● **WHAT THE TASK REQUIRES**
Report each line of the data below in which "width" appears.
====== EXERCISE INPUT ======
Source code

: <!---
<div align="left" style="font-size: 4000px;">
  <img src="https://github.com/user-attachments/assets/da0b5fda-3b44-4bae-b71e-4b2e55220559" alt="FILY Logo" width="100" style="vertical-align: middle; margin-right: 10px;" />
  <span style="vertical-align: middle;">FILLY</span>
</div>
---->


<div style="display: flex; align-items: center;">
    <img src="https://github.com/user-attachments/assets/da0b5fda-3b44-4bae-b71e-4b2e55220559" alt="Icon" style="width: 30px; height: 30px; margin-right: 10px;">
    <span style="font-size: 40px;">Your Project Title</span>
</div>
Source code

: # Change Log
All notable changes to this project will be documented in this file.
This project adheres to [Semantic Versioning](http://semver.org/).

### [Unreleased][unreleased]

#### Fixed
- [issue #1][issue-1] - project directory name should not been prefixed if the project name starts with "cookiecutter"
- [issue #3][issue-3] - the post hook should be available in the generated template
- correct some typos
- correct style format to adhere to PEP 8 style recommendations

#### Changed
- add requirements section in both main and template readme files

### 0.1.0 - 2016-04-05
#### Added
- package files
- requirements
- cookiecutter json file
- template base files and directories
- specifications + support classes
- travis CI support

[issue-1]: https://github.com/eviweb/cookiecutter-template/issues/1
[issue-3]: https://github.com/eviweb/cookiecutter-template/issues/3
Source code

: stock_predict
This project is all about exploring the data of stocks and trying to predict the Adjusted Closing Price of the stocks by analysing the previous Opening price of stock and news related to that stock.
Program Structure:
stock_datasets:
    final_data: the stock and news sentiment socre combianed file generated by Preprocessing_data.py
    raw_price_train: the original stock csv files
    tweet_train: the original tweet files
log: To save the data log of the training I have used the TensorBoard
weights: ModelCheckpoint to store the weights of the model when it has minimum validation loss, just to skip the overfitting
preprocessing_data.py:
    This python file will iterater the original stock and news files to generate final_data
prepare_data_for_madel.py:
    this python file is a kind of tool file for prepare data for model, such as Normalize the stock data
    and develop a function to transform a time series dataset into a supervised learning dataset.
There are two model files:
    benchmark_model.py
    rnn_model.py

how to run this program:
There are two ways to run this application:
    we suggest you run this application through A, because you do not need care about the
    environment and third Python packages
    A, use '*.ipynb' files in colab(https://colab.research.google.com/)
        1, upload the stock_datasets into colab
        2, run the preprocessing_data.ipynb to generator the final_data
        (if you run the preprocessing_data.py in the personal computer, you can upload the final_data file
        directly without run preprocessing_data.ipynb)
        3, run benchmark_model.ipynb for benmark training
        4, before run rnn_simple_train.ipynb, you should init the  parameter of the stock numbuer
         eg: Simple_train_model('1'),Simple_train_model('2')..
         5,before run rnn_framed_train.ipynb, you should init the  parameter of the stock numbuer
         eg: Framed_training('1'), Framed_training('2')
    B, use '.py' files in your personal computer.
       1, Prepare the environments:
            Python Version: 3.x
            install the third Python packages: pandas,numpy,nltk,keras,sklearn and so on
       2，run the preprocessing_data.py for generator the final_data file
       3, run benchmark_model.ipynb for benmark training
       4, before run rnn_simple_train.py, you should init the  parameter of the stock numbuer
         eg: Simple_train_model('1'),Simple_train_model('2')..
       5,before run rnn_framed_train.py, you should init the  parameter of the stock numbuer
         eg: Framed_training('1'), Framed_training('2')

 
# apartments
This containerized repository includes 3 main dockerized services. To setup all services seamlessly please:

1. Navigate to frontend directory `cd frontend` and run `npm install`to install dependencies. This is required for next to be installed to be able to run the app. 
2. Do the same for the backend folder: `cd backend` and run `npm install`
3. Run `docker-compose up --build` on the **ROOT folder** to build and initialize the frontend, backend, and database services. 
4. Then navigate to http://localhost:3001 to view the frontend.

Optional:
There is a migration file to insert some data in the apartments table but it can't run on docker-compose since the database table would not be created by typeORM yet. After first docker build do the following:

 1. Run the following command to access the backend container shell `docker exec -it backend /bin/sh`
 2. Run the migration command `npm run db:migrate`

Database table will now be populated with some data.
======
● **THE ANSWER**
  <img src="https://github.com/user-attachments/assets/da0b5fda-3b44-4bae-b71e-4b2e55220559" alt="FILY Logo" width="100" style="vertical-align: middle; margin-right: 10px;" />
    <img src="https://github.com/user-attachments/assets/da0b5fda-3b44-4bae-b71e-4b2e55220559" alt="Icon" style="width: 30px; height: 30px; margin-right: 10px;">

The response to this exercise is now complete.